You are viewing a plain text version of this content. The canonical link for it is here.
Posted to user@spark.apache.org by Shams ul Haque <sh...@cashcare.in> on 2015/10/27 11:50:21 UTC

Separate all values from Iterable

Hi,

I have grouped all my customers in JavaPairRDD<Long, Iterable<ProductBean>>
by there customerId (of Long type). Means every customerId have a List or
ProductBean.

Now i want to save all ProductBean to DB irrespective of customerId. I got
all values by using method
JavaRDD<Iterable<ProductBean>> values = custGroupRDD.values();

Now i want to convert JavaRDD<Iterable<ProductBean>> to JavaRDD<Object,
BSONObject> so that i can save it to Mongo. Remember, every BSONObject is
made of Single ProductBean.

I am not getting any idea of how to do this in Spark, i mean which Spark's
Transformation is used to do that job.
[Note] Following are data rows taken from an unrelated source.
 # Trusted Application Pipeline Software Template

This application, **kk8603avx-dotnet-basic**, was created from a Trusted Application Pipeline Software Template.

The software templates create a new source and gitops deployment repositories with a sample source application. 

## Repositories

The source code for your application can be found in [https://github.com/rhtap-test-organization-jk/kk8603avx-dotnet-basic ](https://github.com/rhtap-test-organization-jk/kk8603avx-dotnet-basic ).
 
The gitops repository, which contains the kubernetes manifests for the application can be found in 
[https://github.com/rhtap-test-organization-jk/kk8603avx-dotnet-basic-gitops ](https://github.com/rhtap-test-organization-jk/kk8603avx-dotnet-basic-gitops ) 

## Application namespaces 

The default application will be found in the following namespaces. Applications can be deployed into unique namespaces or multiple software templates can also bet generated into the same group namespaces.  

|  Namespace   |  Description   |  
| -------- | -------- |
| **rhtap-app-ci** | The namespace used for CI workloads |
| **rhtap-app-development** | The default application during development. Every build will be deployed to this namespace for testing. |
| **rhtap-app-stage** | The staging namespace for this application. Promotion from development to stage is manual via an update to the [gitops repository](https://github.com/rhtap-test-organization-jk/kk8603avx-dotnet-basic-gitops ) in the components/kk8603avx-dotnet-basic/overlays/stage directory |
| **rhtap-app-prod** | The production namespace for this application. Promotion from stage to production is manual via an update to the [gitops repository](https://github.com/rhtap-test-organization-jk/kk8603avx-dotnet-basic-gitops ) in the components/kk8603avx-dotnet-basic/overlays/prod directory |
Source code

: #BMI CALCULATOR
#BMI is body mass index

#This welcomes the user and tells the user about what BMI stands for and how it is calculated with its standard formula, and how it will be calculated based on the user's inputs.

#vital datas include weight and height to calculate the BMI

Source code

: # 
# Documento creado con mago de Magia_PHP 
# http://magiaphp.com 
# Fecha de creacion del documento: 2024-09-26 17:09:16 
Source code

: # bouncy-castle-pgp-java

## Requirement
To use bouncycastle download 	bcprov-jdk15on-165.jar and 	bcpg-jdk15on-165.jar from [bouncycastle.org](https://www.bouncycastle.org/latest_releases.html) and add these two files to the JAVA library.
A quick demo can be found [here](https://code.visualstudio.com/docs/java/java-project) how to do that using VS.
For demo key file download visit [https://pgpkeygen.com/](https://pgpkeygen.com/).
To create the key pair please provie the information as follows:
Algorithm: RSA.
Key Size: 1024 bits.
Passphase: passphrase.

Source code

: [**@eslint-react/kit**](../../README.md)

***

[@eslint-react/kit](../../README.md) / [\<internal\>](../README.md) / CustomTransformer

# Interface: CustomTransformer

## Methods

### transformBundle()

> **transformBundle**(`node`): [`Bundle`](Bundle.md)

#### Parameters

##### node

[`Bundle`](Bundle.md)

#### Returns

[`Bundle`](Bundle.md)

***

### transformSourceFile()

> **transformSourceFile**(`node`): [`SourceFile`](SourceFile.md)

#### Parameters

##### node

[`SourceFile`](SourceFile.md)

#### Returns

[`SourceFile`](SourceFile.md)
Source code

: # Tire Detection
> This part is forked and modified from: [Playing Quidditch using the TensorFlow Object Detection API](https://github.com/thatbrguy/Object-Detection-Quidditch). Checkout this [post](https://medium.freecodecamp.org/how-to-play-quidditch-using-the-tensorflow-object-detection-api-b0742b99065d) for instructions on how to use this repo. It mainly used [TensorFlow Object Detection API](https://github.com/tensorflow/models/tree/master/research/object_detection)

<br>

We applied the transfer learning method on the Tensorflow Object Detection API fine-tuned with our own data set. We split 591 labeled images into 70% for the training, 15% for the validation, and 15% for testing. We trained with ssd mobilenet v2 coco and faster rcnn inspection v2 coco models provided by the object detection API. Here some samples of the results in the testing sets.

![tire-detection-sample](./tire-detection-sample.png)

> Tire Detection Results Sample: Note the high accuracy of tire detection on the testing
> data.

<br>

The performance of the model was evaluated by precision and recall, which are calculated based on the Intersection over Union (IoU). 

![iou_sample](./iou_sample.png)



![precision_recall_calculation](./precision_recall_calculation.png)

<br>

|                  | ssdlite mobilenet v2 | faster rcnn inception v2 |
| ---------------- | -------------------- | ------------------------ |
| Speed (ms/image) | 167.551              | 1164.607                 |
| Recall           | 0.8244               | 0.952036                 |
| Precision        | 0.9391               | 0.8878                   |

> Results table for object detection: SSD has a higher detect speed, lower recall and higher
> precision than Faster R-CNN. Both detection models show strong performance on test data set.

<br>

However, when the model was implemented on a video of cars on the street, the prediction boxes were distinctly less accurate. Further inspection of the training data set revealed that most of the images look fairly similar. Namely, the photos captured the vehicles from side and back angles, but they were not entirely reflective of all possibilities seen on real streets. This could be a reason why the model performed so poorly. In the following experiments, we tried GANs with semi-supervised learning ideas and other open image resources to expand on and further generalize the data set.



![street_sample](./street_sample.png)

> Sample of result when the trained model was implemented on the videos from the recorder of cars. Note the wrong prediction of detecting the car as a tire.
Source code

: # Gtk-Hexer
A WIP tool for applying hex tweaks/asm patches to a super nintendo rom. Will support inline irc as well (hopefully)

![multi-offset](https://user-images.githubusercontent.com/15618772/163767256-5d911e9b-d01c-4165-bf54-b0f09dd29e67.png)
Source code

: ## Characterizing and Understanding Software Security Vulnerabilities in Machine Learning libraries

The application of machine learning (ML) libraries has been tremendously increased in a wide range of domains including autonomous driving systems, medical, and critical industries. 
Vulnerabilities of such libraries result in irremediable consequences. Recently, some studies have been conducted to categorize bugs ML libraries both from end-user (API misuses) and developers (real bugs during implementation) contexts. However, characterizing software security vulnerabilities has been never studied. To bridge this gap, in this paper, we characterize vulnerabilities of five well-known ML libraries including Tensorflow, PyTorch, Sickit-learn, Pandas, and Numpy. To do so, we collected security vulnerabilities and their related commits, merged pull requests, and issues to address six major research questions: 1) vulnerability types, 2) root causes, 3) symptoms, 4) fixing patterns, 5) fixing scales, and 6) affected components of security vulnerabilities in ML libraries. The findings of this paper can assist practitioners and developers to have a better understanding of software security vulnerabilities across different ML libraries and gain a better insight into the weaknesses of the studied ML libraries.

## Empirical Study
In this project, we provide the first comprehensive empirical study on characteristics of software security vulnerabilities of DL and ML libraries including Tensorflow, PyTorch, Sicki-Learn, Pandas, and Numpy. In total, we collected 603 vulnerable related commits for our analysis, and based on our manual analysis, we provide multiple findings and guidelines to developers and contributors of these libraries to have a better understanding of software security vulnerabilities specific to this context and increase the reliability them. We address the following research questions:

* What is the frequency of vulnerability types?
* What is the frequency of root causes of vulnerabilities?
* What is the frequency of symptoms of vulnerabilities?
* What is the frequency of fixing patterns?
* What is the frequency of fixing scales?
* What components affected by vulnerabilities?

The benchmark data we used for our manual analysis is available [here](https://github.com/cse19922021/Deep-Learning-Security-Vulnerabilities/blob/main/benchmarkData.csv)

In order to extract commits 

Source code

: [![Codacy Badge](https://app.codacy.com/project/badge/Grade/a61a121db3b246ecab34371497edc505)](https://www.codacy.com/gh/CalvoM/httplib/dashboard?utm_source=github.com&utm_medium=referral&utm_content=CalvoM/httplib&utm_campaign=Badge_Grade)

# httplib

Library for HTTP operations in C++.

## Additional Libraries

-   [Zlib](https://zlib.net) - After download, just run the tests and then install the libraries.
I think this task is some kind
of seperate
all values from Iterable. Please let me know how is this possible.
Any hint in Scala or Python are also ok.


Thanks

Shams

Re: Separate all values from Iterable

Posted by Adrian Tanase <at...@adobe.com>.
The operator you’re looking for is .flatMap. It flattens all the results if you have nested lists of results (e.g. A map over a source element can return zero or more target elements)
I’m not very familiar with the Java APIs but in scala it would go like this (keeping type annotations only as documentation):

def toBson(bean: ProductBean): BSONObject = { … }

val customerBeans: RDD[(Long, Seq[ProductBean])] = allBeans.groupBy(_.customerId)
val mongoObjects: RDD[BSONObject] = customerBeans.flatMap { case (id, beans) => beans.map(toBson) }

Hope this helps,
-adrian

From: Shams ul Haque
Date: Tuesday, October 27, 2015 at 12:50 PM
To: "user@spark.apache.org<ma...@spark.apache.org>"
Subject: Separate all values from Iterable

Hi,


I have grouped all my customers in JavaPairRDD<Long, Iterable<ProductBean>> by there customerId (of Long type). Means every customerId have a List or ProductBean.

Now i want to save all ProductBean to DB irrespective of customerId. I got all values by using method
JavaRDD<Iterable<ProductBean>> values = custGroupRDD.values();

Now i want to convert JavaRDD<Iterable<ProductBean>> to JavaRDD<Object, BSONObject> so that i can save it to Mongo. Remember, every BSONObject is made of Single ProductBean.

I am not getting any idea of how to do this in Spark, i mean which Spark's Transformation is used to do that job. I think this task is some kind of seperate all values from Iterable. Please let me know how is this possible.
Any hint in Scala or Python are also ok.


Thanks

Shams